The Emotional Roller-Coaster
By Playskool Advisor Lawrence J. Cohen, PhD
I was baby-sitting my niece once when she was around two years old. She had a hard time saying goodbye to her mom and dad and a hard time settling in to play or have fun with me. I went to hold her and comfort her but she ran under the table and told me to go away. I asked her if I could come under the table with her to keep her company and she said no, I should leave the house. I said I couldn’t do that, but I would move farther away. I stepped back a little and sat on the floor and asked if that was far enough away. She said yes, and began to cry a little. After a few minutes she came out from under the table and said, “The tears just popped out.” “They certainly did,” I said, and we both smiled. “Let’s watch Cinderella,” she said, “that wicked stepmother is really mean. She says, ‘hold your tongue!'”
I think the lesson from this story is that it can be confusing to us what to do as young children’s emotions change dramatically about a thousand times during each day. They can swing from happy to sad to scared to worried to happy to everything in between. And they don’t just feel their feelings. They feel them, extravagantly, like they just invented that emotion. Fortunately, our job as adults is not to keep them happy all the time, or to protect them from every tough feeling. Our job instead is to help them learn the skills they need to ride that roller coaster without flying off–to manage their emotions.
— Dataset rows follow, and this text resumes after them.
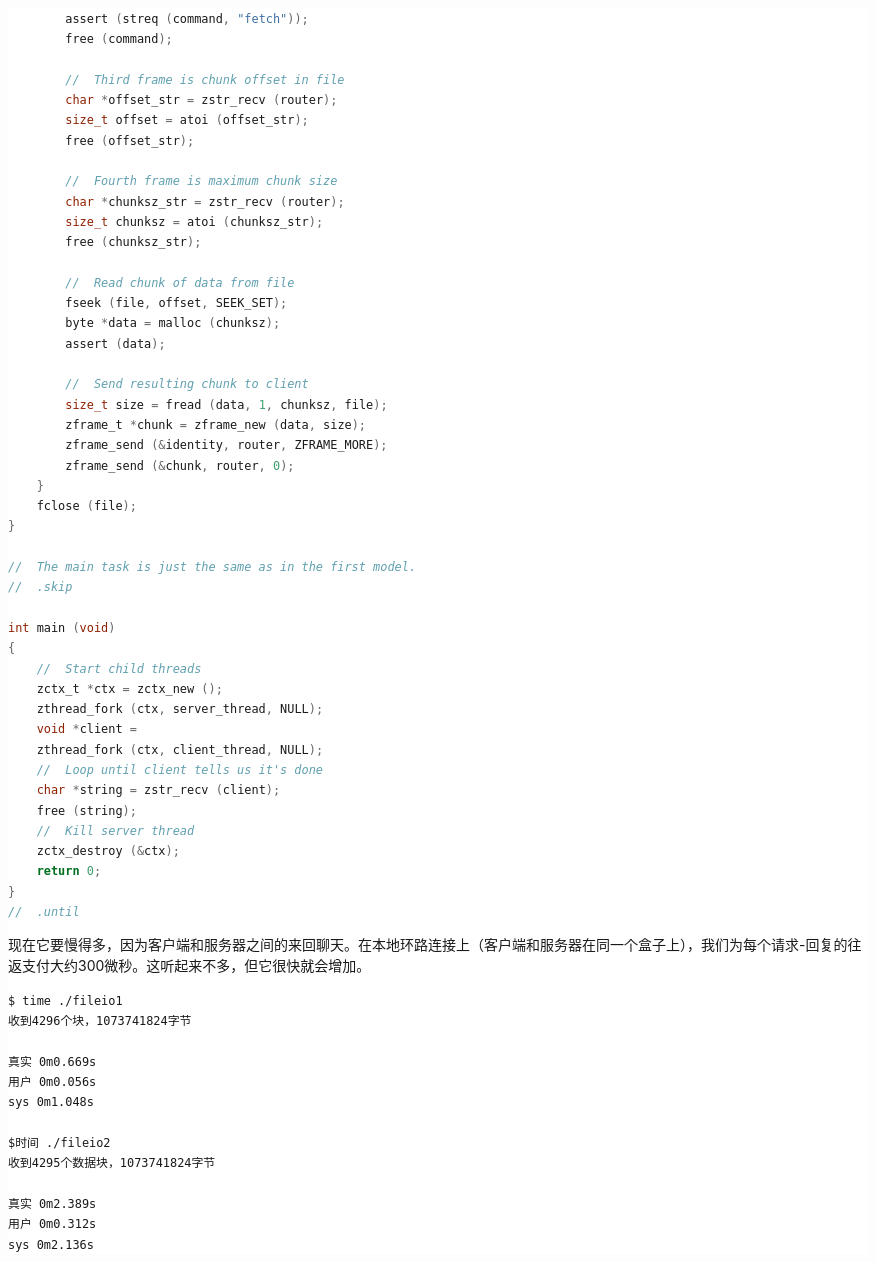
 ```c
        assert (streq (command, "fetch"));
        free (command);

        //  Third frame is chunk offset in file
        char *offset_str = zstr_recv (router);
        size_t offset = atoi (offset_str);
        free (offset_str);

        //  Fourth frame is maximum chunk size
        char *chunksz_str = zstr_recv (router);
        size_t chunksz = atoi (chunksz_str);
        free (chunksz_str);

        //  Read chunk of data from file
        fseek (file, offset, SEEK_SET);
        byte *data = malloc (chunksz);
        assert (data);

        //  Send resulting chunk to client
        size_t size = fread (data, 1, chunksz, file);
        zframe_t *chunk = zframe_new (data, size);
        zframe_send (&identity, router, ZFRAME_MORE);
        zframe_send (&chunk, router, 0);
    }
    fclose (file);
}

//  The main task is just the same as in the first model.
//  .skip

int main (void)
{
    //  Start child threads
    zctx_t *ctx = zctx_new ();
    zthread_fork (ctx, server_thread, NULL);
    void *client =
    zthread_fork (ctx, client_thread, NULL);
    //  Loop until client tells us it's done
    char *string = zstr_recv (client);
    free (string);
    //  Kill server thread
    zctx_destroy (&ctx);
    return 0;
}
//  .until
```

现在它要慢得多，因为客户端和服务器之间的来回聊天。在本地环路连接上（客户端和服务器在同一个盒子上），我们为每个请求-回复的往返支付大约300微秒。这听起来不多，但它很快就会增加。

```
$ time ./fileio1
收到4296个块，1073741824字节

真实 0m0.669s
用户 0m0.056s
sys 0m1.048s

$时间 ./fileio2
收到4295个数据块，1073741824字节

真实 0m2.389s
用户 0m0.312s
sys 0m2.136s
```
If I had left the room, my niece would have been all alone with her sadness. If I had moved in too close, she would have been mad at me for crowding her. If I had tried too fast to cheer her up, she would have felt invalidated about her feelings. But what happened instead is that she was able to cry about the separation, while knowing I was nearby. That made it possible for her to make the transition to enjoying herself. Many adults say that it hurts to cry. But when my niece said that the tears “just popped out” she was expressing how easily tears can flow if you aren’t trying to shove them back in.
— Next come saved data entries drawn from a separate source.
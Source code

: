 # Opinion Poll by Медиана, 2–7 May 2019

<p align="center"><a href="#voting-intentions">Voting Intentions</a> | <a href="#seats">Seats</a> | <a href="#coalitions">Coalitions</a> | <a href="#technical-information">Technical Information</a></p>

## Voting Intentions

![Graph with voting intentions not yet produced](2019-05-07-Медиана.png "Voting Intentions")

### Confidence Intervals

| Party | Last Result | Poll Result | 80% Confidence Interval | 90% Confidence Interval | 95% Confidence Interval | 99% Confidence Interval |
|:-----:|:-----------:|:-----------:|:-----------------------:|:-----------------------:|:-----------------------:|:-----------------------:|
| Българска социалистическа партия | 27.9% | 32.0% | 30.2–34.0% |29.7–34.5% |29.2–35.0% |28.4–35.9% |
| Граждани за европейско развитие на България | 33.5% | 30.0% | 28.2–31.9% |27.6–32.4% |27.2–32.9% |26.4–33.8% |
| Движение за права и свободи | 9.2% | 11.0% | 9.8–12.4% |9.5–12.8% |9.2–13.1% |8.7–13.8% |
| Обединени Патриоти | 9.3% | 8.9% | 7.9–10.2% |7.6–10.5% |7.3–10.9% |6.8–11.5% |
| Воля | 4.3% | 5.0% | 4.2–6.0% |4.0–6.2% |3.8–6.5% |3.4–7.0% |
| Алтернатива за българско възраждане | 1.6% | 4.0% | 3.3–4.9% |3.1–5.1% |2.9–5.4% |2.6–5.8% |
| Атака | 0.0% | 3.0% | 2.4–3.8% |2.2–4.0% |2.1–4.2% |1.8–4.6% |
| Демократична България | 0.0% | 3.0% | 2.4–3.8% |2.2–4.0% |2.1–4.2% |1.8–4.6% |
Here are some tips for helping children regulate their emotions as they grow–but don’t expect them to learn it quickly!
Help them name their emotions, but do this a little bit tentatively so that we aren’t telling them what they feel, we’re just helping them find words for what they feel. As they get older, expand their emotional vocabulary beyond mad, sad, and scared. (“It looks like maybe you’re kind of frustrated.”)
Welcome a full expression of the feeling before moving into the “cheer up” phase. (“Tell me all about it.”) We might think they are upset over a small thing, but to them it is big and deserves a lot of feelings. If they can truly finish expressing themselves, they are better able to truly cheer up.
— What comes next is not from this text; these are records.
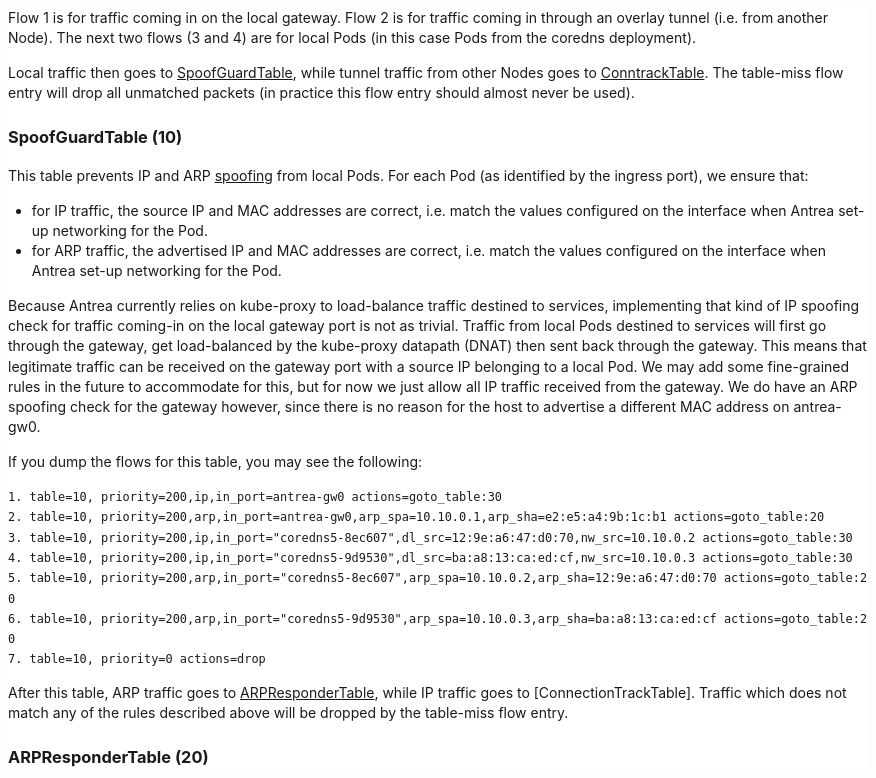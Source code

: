 Flow 1 is for traffic coming in on the local gateway. Flow 2 is for traffic
coming in through an overlay tunnel (i.e. from another Node). The next two
flows (3 and 4) are for local Pods (in this case Pods from the coredns
deployment).

Local traffic then goes to [SpoofGuardTable], while tunnel traffic
from other Nodes goes to [ConntrackTable]. The table-miss flow entry
will drop all unmatched packets (in practice this flow entry should almost never
be used).

### SpoofGuardTable (10)

This table prevents IP and ARP
[spoofing](https://en.wikipedia.org/wiki/Spoofing_attack) from local Pods. For
each Pod (as identified by the ingress port), we ensure that:
 * for IP traffic, the source IP and MAC addresses are correct, i.e. match the
 values configured on the interface when Antrea set-up networking for the Pod.
 * for ARP traffic, the advertised IP and MAC addresses are correct, i.e. match
 the values configured on the interface when Antrea set-up networking for the
 Pod.

Because Antrea currently relies on kube-proxy to load-balance traffic destined
to services, implementing that kind of IP spoofing check for traffic coming-in
on the local gateway port is not as trivial. Traffic from local Pods destined to
services will first go through the gateway, get load-balanced by the kube-proxy
datapath (DNAT) then sent back through the gateway. This means that legitimate
traffic can be received on the gateway port with a source IP belonging to a
local Pod. We may add some fine-grained rules in the future to accommodate for
this, but for now we just allow all IP traffic received from the gateway. We do
have an ARP spoofing check for the gateway however, since there is no reason for
the host to advertise a different MAC address on antrea-gw0.

If you dump the flows for this table, you may see the following:
```
1. table=10, priority=200,ip,in_port=antrea-gw0 actions=goto_table:30
2. table=10, priority=200,arp,in_port=antrea-gw0,arp_spa=10.10.0.1,arp_sha=e2:e5:a4:9b:1c:b1 actions=goto_table:20
3. table=10, priority=200,ip,in_port="coredns5-8ec607",dl_src=12:9e:a6:47:d0:70,nw_src=10.10.0.2 actions=goto_table:30
4. table=10, priority=200,ip,in_port="coredns5-9d9530",dl_src=ba:a8:13:ca:ed:cf,nw_src=10.10.0.3 actions=goto_table:30
5. table=10, priority=200,arp,in_port="coredns5-8ec607",arp_spa=10.10.0.2,arp_sha=12:9e:a6:47:d0:70 actions=goto_table:20
6. table=10, priority=200,arp,in_port="coredns5-9d9530",arp_spa=10.10.0.3,arp_sha=ba:a8:13:ca:ed:cf actions=goto_table:20
7. table=10, priority=0 actions=drop
```

After this table, ARP traffic goes to [ARPResponderTable], while IP
traffic goes to [ConnectionTrackTable]. Traffic which does not match
any of the rules described above will be dropped by the table-miss flow entry.

### ARPResponderTable (20)


[ClassifierTable]: #classifiertable-0
[SpoofGuardTable]: #spoofguardtable-10
[ARPResponderTable]: #arprespondertable-20
[ConntrackTable]: #conntracktable-30
[ConntrackStateTable]: #conntrackstatetable-31
[DNATTable]: #dnattable-40
[CnpEgressRuleTables]: #cnpegressruletables-45-49
[EgressRuleTable]: #egressruletable-50
[EgressDefaultTable]: #egressdefaulttable-60
[L3ForwardingTable]: #l3forwardingtable-70
[L2ForwardingCalcTable]: #l2forwardingcalctable-80
[CnpIngressRuleTables]: #cnpingressruletables-85-89
[IngressRuleTable]: #ingressruletable-90
[IngressDefaultTable]: #ingressdefaulttable-100
[ConntrackCommitTable]: #conntrackcommittable-105
[L2ForwardingOutTable]: #l2forwardingouttable-110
Tell bedtime stories and play make-believe games with characters that have strong emotions, and who struggle a little with what to do with their emotions. (“Prince Ulrich was so mad he could scream, and he didn’t know what to do. Do you have any ideas for him?”)
It turns out my niece was right about that mean stepmother in Cinderella. “Hold your tongue” is just about the worst thing you can say to a child. In order to learn how to handle their emotions, they need a chance to speak up, let the tears flow, and explore what it means to be a person with the full range of human feelings.